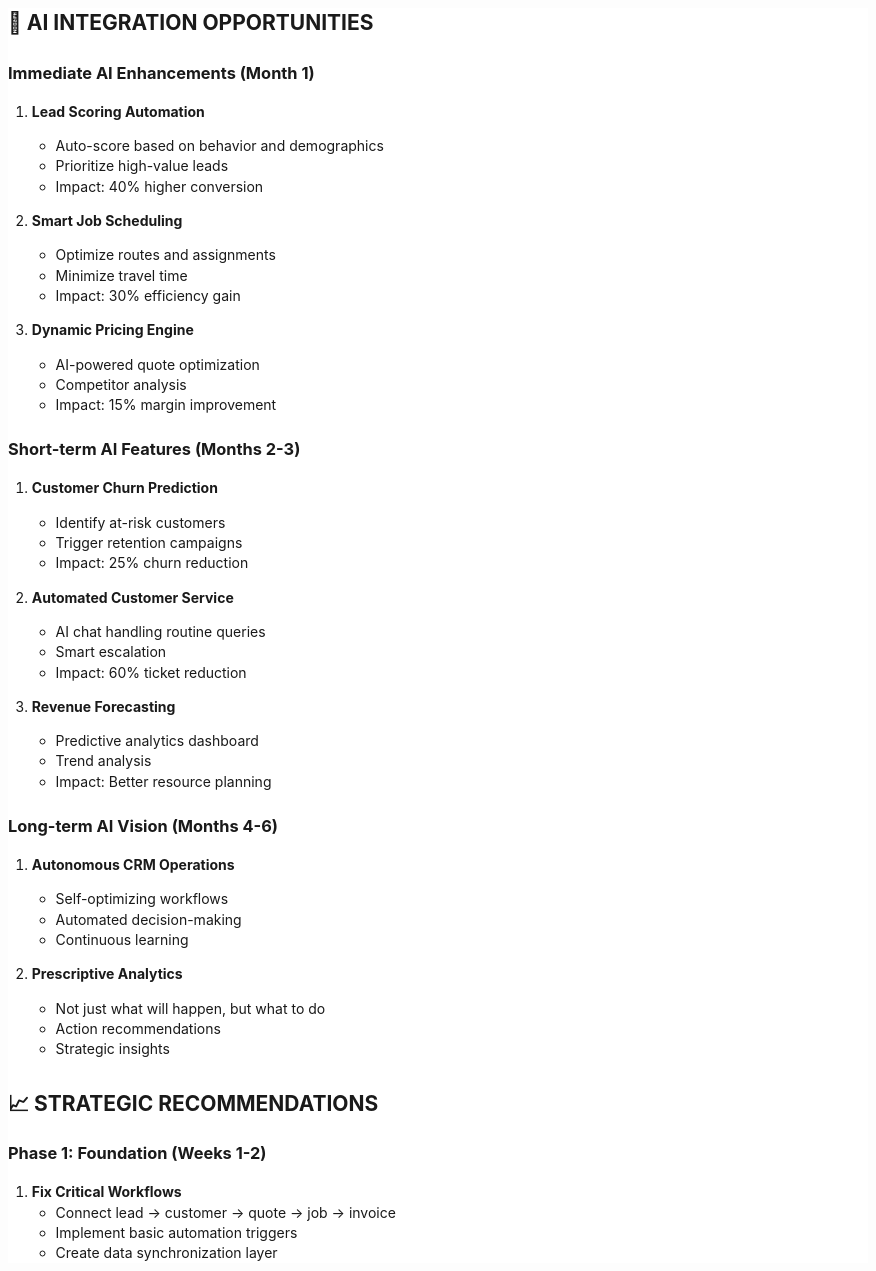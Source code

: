 ## 🤖 AI INTEGRATION OPPORTUNITIES

### Immediate AI Enhancements (Month 1)
1. **Lead Scoring Automation**
   - Auto-score based on behavior and demographics
   - Prioritize high-value leads
   - Impact: 40% higher conversion

2. **Smart Job Scheduling**
   - Optimize routes and assignments
   - Minimize travel time
   - Impact: 30% efficiency gain

3. **Dynamic Pricing Engine**
   - AI-powered quote optimization
   - Competitor analysis
   - Impact: 15% margin improvement

### Short-term AI Features (Months 2-3)
1. **Customer Churn Prediction**
   - Identify at-risk customers
   - Trigger retention campaigns
   - Impact: 25% churn reduction

2. **Automated Customer Service**
   - AI chat handling routine queries
   - Smart escalation
   - Impact: 60% ticket reduction

3. **Revenue Forecasting**
   - Predictive analytics dashboard
   - Trend analysis
   - Impact: Better resource planning

### Long-term AI Vision (Months 4-6)
1. **Autonomous CRM Operations**
   - Self-optimizing workflows
   - Automated decision-making
   - Continuous learning

2. **Prescriptive Analytics**
   - Not just what will happen, but what to do
   - Action recommendations
   - Strategic insights

## 📈 STRATEGIC RECOMMENDATIONS

### Phase 1: Foundation (Weeks 1-2)
1. **Fix Critical Workflows**
   - Connect lead → customer → quote → job → invoice
   - Implement basic automation triggers
   - Create data synchronization layer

#####

Directions for this task
Look through the listing, and copy each line in which the string "Impact" turns up.

Solution for this task
   - Impact: 40% higher conversion
   - Impact: 30% efficiency gain
   - Impact: 15% margin improvement
   - Impact: 25% churn reduction
   - Impact: 60% ticket reduction
   - Impact: Better resource planning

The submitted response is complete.